Hi,
I have table purchases with such structure:
SELECT VALUE a
FROM purchases a
LIMIT 2
[
{
"type": "type_x",
"customer": "c4211995-e113-4cf1-98cb-93bb06b5847e",
"seller": "44ca450c-tim4-7856-boa3-d60ae9eb7ade",
"price": 13
},
{
"type": "type_x",
"customer": "c4214985-e419-4cf1-98cb-93bb06b5847e",
"seller": "44ca450c-ffb4-4626-b1a3-d60ae9eb7ade",
"price": 12
}
]
To speed up this query :
SELECT
customer,
seller,
SUM(price),
count(*)
FROM purchases
WHERE customer IS NOT MISSING
and seller IS NOT MISSING
GROUP BY
customer,
seller
I use such index :
CREATE INDEX adv_customer_seller_price ON `default`:`purchases`(`customer`,`seller`,`price`)

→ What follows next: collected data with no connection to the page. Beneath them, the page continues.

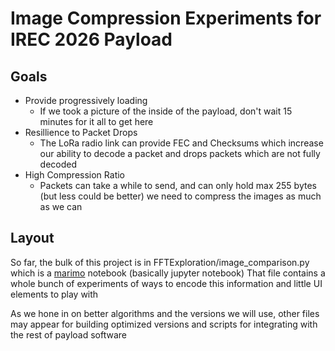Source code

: # Image Compression Experiments for IREC 2026 Payload

## Goals
- Provide progressively loading
  - If we took a picture of the inside of the payload, don't wait 15 minutes for it all to get here
- Resillience to Packet Drops
  - The LoRa radio link can provide FEC and Checksums which increase our ability to decode a packet and drops packets which are not fully decoded
- High Compression Ratio
  - Packets can take a while to send, and can only hold max 255 bytes (but less could be better) we need to compress the images as much as we can
 

## Layout

So far, the bulk of this project is in FFTExploration/image_comparison.py which is a [marimo](https://marimo.io/) notebook (basically jupyter notebook)
That file contains a whole bunch of experiments of ways to encode this information and little UI elements to play with

As we hone in on better algorithms and the versions we will use, other files may appear for building optimized versions and scripts for integrating with the rest of payload software
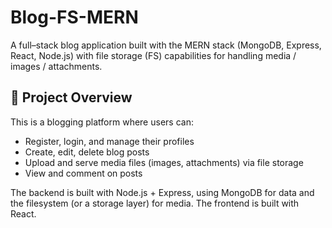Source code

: # Blog-FS-MERN

A full–stack blog application built with the MERN stack (MongoDB, Express, React, Node.js) with file storage (FS) capabilities for handling media / images / attachments.

## 🧩 Project Overview

This is a blogging platform where users can:

- Register, login, and manage their profiles  
- Create, edit, delete blog posts  
- Upload and serve media files (images, attachments) via file storage  
- View and comment on posts 

The backend is built with Node.js + Express, using MongoDB for data and the filesystem (or a storage layer) for media. The frontend is built with React.
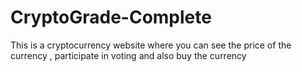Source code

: # CryptoGrade-Complete
This is a cryptocurrency website where you can see the price of the currency , participate in voting and also buy the currency 
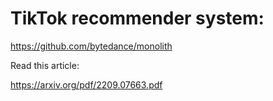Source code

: # TikTok recommender system:

https://github.com/bytedance/monolith

Read this article:

https://arxiv.org/pdf/2209.07663.pdf


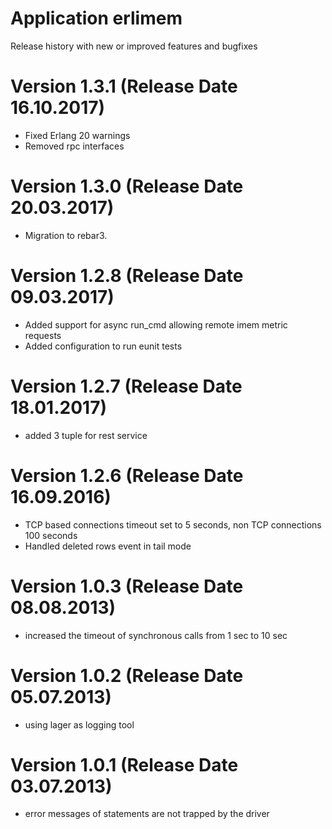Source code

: Application erlimem
===================

Release history with new or improved features and bugfixes

Version 1.3.1 (Release Date 16.10.2017)
=======================================
* Fixed Erlang 20 warnings
* Removed rpc interfaces

Version 1.3.0 (Release Date 20.03.2017)
=======================================
* Migration to rebar3.

Version 1.2.8 (Release Date 09.03.2017)
=======================================
* Added support for async run_cmd allowing remote imem metric requests
* Added configuration to run eunit tests

Version 1.2.7 (Release Date 18.01.2017)
=======================================
* added 3 tuple for rest service

Version 1.2.6 (Release Date 16.09.2016)
=======================================
* TCP based connections timeout set to 5 seconds, non TCP connections 100 seconds
* Handled deleted rows event in tail mode

Version 1.0.3 (Release Date 08.08.2013)
=======================================
* increased the timeout of synchronous calls from 1 sec to 10 sec

Version 1.0.2 (Release Date 05.07.2013)
=======================================
* using lager as logging tool

Version 1.0.1 (Release Date 03.07.2013)
=======================================
* error messages of statements are not trapped by the driver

Without index query is completed in 16.1s, then with index it is completed in 358.2ms
Then there is a similar structure, only now data is in an array:
SELECT VALUE a
FROM purchases_array a
LIMIT 2
[
{
"arr": [
{
"type": "type_x",
"customer": "c4214985-e419-4cf1-98cb-93bb06b5847e",
"seller": "44ca450c-ffb4-4626-b1a3-d60ae9eb7ade",
"price": 12
},
{
"type": "type_x",
"customer": "c4214985-e419-4cf1-98cb-93bb06b5847e",
"seller": "44ca450c-ffb4-4626-b1a3-d60ae9eb7ade",
"price": 12
}
]
},
{
"arr": [
{
"type": "type_x",
"customer": "c4214985-e419-4cf1-98cb-93bb06b5847e",
"seller": "44ca450c-ffb4-4626-b1a3-d60ae9eb7ade",
"price": 12
},
{
"type": "type_x",
"customer": "c4214985-e419-4cf1-98cb-93bb06b5847e",
"seller": "44ca450c-ffb4-4626-b1a3-d60ae9eb7ade",
"price": 12
}
]
}
]
I need to speed up this query:
SELECT a.customer,
a.seller,
SUM(a.price),
COUNT(*)
FROM purchases_array p
UNNEST p.arr a
WHERE a.customer IS NOT MISSING
and a.seller IS NOT MISSING
GROUP BY a.customer,
a.seller
It runs in 8.2s without an index.
Index Advisor suggests such index:
CREATE INDEX adv_ALL_arr_seller_customer ON `default`:`purchases_array`(
ALL ARRAY FLATTEN_KEYS(`a`.`seller`,`a`.`customer`) FOR a IN `arr` END
)
But this index did not speed up the query.
I also tried such index:
CREATE INDEX adv_ALL_arr_seller_customer ON `default`:`purchases_array`(
ALL ARRAY FLATTEN_KEYS(`a`.`seller`,`a`.`customer`,`a`.`price`) FOR a IN `arr` END
)
with such query:
SELECT a.customer,
a.seller,
SUM(a.price),
COUNT(*)
FROM purchases_array p
UNNEST p.arr a
WHERE a.customer IS NOT MISSING
and a.seller IS NOT MISSING
and a.price IS NOT MISSING
GROUP BY a.customer,
a.seller
It didn’t help either.
Is there a way to speed up the query, and preferably as fast as in the case of an expanded structure (as in purchases)?